### PROBLEM DESCRIPTION
Starting at the first entry below, repeat all the data word for word and drop the pictures.

(Document images with source code)
== Segment start ==

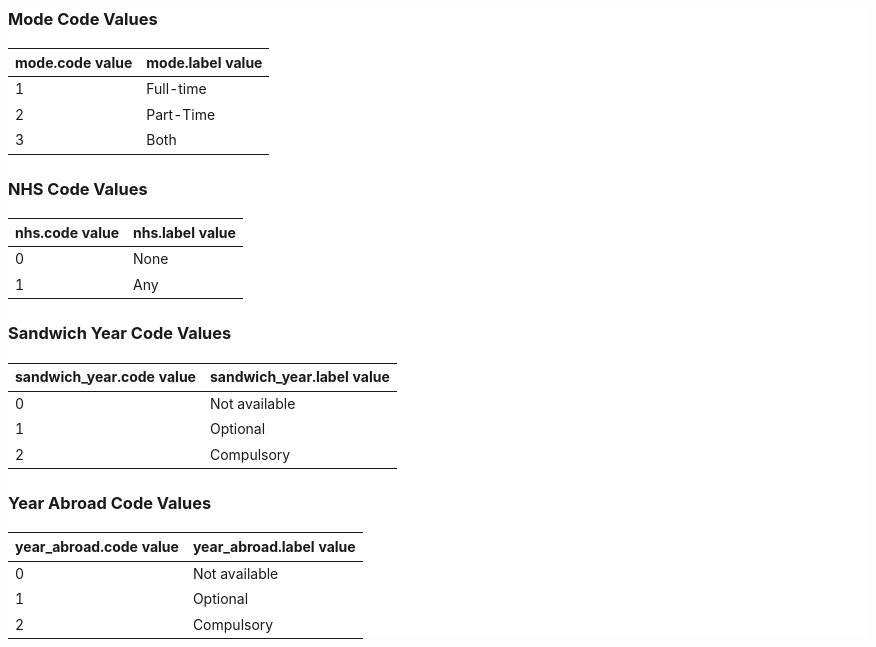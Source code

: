 ### Mode Code Values

| mode.code value | mode.label value |
|-----------------|------------------|
| 1               | Full-time        |
| 2               | Part-Time        |
| 3               | Both             |

### NHS Code Values

| nhs.code value | nhs.label value |
|----------------|-----------------|
| 0              | None            |
| 1              | Any             |

### Sandwich Year Code Values

| sandwich_year.code value | sandwich_year.label value |
|--------------------------|---------------------------|
| 0                        | Not available             |
| 1                        | Optional                  |
| 2                        | Compulsory                |

### Year Abroad Code Values

| year_abroad.code value | year_abroad.label value |
|------------------------|-------------------------|
| 0                      | Not available           |
| 1                      | Optional                |
| 2                      | Compulsory              |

== Segment end ==

### SOLUTION TO THIS EXERCISE
Source code

: ### Mode Code Values

| mode.code value | mode.label value |
|-----------------|------------------|
| 1               | Full-time        |
| 2               | Part-Time        |
| 3               | Both             |

### NHS Code Values

| nhs.code value | nhs.label value |
|----------------|-----------------|
| 0              | None            |
| 1              | Any             |

### Sandwich Year Code Values

| sandwich_year.code value | sandwich_year.label value |
|--------------------------|---------------------------|
| 0                        | Not available             |
| 1                        | Optional                  |
| 2                        | Compulsory                |

### Year Abroad Code Values

| year_abroad.code value | year_abroad.label value |
|------------------------|-------------------------|
| 0                      | Not available           |
| 1                      | Optional                |
| 2                      | Compulsory              |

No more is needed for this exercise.